Delighting in all things bookish, book review: redhead by the side of the road by anne tyler, redhead by the side of the road…, about the book:.

book review redhead by the side of the road

From the bestselling author of A Spool of Blue Thread: an offbeat love story about mis-steps, second chances and the elusive art of human connection.

Micah Mortimer isn’t the most polished person you’ll ever meet. His numerous sisters and in-laws regard him oddly but very fondly, but he has his ways and means of navigating the world. He measures out his days running errands for work – his TECH HERMIT sign cheerily displayed on the roof of his car – maintaining an impeccable cleaning regime and going for runs (7:15, every morning). He is content with the steady balance of his life.

But then the order of things starts to tilt. His woman friend Cassia (he refuses to call anyone in her late thirties a ‘girlfriend’) tells him she’s facing eviction because of a cat. And when a teenager shows up at Micah’s door claiming to be his son, Micah is confronted with another surprise he seems poorly equipped to handle.

Redhead by the Side of the Road is an intimate look into the heart and mind of a man who sometimes finds those around him just out of reach – and a love story about the differences that make us all unique.

My Thoughts:

I adored this novel. The hours I spent reading it were a pure bliss of escape from the lounge room I have been in for what now seems like forever. And you really do escape: it’s as though Anne Tyler picks you up and pulls you into the story, casting you into an observational role, her writing is just that immersive. Micah has quite a large family and there was a section where he goes to lunch at his sister’s, the whole extended family is there, probably upward of twenty people if you consider the children.
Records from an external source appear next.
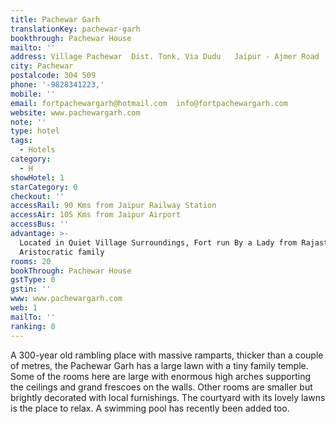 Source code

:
 ```yaml
---
title: Pachewar Garh
translationKey: pachewar-garh
bookthrough: Pachewar House
mailto: ''
address: Village Pachewar  Dist. Tonk, Via Dudu   Jaipur - Ajmer Road
city: Pachewar
postalcode: 304 509
phone: '-9828341223,'
mobile: ''
email: fortpachewargarh@hotmail.com  info@fortpachewargarh.com
website: www.pachewargarh.com
note: ''
type: hotel
tags:
  - Hotels
category:
  - H
showHotel: 1
starCategory: 0
checkout: ''
accessRail: 90 Kms from Jaipur Railway Station
accessAir: 105 Kms from Jaipur Airport
accessBus: ''
advantage: >-
  Located in Quiet Village Surroundings, Fort run By a Lady from Rajasthani
  Aristocratic family 
rooms: 20
bookThrough: Pachewar House
gstType: 0
gstin: ''
www: www.pachewargarh.com
web: 1
mailTo: ''
ranking: 0
---
```







A 300-year old rambling place with massive ramparts, thicker than a couple of metres, the Pachewar Garh has a large lawn with a tiny family temple.     Some of the rooms here are large with enormous high arches supporting the ceilings and grand frescoes on the walls. Other rooms are smaller but brightly decorated with local furnishings. The courtyard with its lovely lawns is the place to relax. A swimming pool has recently been added too.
There are several conversations going on and so many sisters and husbands and nieces and nephews with children of their own, and yet, I didn’t once experience even a flicker of confusion as to what was going on and who was doing the talking at any given time. I love fiction that can pull you in like that, create a sense of rowdiness that appears chaotic yet is tightly controlled by the skill of the author. Anne Tyler is a master at this.

Now, Micah was such an endearing character. Driven so much by routine, even his spontaneity was somewhat planned. I will confess, just quietly, that I do share Micah’s views on housekeeping:

‘It was Micah’s personal theory that if you actually noticed the difference you made when you cleaned – the coffee table suddenly shiny, the rug suddenly lint-free – it meant you had waited too long to do it.’
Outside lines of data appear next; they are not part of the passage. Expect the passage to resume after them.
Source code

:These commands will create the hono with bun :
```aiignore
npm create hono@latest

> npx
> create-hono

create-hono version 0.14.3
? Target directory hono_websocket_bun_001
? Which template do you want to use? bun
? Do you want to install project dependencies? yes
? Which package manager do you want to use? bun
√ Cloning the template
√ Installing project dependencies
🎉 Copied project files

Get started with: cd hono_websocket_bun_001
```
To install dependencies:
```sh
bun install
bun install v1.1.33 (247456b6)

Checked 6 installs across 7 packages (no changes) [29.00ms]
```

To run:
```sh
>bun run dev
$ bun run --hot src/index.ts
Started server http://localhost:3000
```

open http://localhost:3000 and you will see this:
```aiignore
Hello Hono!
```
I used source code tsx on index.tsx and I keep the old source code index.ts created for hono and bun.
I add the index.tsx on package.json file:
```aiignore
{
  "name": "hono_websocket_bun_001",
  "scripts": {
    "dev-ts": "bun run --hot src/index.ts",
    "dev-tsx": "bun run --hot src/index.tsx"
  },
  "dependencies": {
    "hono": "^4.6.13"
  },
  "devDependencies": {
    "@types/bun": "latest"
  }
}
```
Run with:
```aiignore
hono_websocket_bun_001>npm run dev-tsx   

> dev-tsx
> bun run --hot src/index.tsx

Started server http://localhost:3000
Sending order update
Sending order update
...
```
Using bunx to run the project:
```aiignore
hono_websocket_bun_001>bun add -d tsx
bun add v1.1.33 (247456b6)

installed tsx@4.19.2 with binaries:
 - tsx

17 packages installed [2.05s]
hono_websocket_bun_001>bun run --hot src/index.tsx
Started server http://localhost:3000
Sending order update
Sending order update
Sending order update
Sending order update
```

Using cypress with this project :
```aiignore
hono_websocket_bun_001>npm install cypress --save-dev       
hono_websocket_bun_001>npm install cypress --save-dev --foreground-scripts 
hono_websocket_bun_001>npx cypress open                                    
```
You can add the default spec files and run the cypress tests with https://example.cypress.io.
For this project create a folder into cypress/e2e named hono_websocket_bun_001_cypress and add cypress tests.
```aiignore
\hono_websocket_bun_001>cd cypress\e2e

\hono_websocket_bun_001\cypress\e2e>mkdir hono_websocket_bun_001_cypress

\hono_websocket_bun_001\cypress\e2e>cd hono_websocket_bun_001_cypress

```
I drive myself spare sometimes on account of this but it’s somewhat ingrained within me and difficult to fight. This whole novel is just brimming with witty and honest observations, this is the sort of humour that I can’t get enough of. It’s also the type of humour that is difficult for an author to nail without appearing as though they’re trying too hard, but not so for Anne Tyler. She hits the right note each and every time. Micah was a considerate and caring man, as demonstrated with his neighbours and family, but he sometimes missed the beat with his more personal relationships, much to his own ire. I loved the way he interacted with his sisters, all older than him. They mothered him but were also very grounding. The entire family dynamics within this story were fantastic, actually.
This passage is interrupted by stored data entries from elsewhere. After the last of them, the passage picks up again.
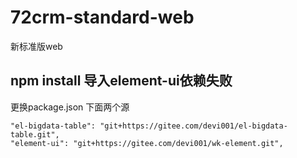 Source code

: # 72crm-standard-web

新标准版web

## npm install 导入element-ui依赖失败
更换package.json 下面两个源
```
"el-bigdata-table": "git+https://gitee.com/devi001/el-bigdata-table.git",
"element-ui": "git+https://gitee.com/devi001/wk-element.git",
```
The cover for this novel (the one pictured here) puts me in mind of the early readers we used to get in primary school and even the title gave me a feeling of nostalgia for the same reason. The title itself is quite interesting and it was amusing to discover ‘who’ the redhead by the side of the road was. It’s not a big secret, so I don’t feel like I’m spoiling that for you by exploring it here. Micah runs each day but he does so without wearing his glasses, which are for distance. So things coming up ahead as he’s running are often blurry. Hence, each and every day, he mistakes a faded red fire hydrant for a redhead by the side of the road. The symbolism of this exists not within the fire hydrant itself, but within the way Micah consistently mistakes it for a redhead by the side of the road every single day.

‘He momentarily mistook the hydrant for a redhead and gave his usual shake of the shoulders at how repetitious this thought was, how repetitious all his thoughts were, how they ran in a deep rut and how his entire life ran in a rut, really.’

And herein lies the beauty of this novel, the depth of meaning that runs below the surface of what might appear initially as a very simple and somewhat funny story. It’s so much more than that. It’s a story about human interaction, about acceptance and adjustment, about self-realisation in the face of not necessarily losing everything, but rather, in gaining nothing by maintaining your current routines and outlook. I have to say, this little novel is a slice of literary perfection.

‘I’m a roomful of broken hearts.’

About the Author:

Anne Tyler was born in Minneapolis, Minnesota, in 1941 and grew up in Raleigh, North Carolina. Her bestselling novels include Breathing Lessons, The Accidental Tourist, Dinner at the Homesick Restaurant, Ladder of Years, Back When We Were Grownups, A Patchwork Planet, The Amateur Marriage, Digging to America, A Spool of Blue Thread, Vinegar Girl and Clock Dance. In 1989 she won the Pulitzer Prize for Breathing Lessons; in 1994 she was nominated by Roddy Doyle and Nick Hornby as ‘the greatest novelist writing in English’; in 2012 she received the Sunday Times Award for Literary Excellence; and in 2015 A Spool of Blue Thread was a Sunday Times bestseller and was shortlisted for the Baileys Women’s Prize for Fiction and the Man Booker Prize.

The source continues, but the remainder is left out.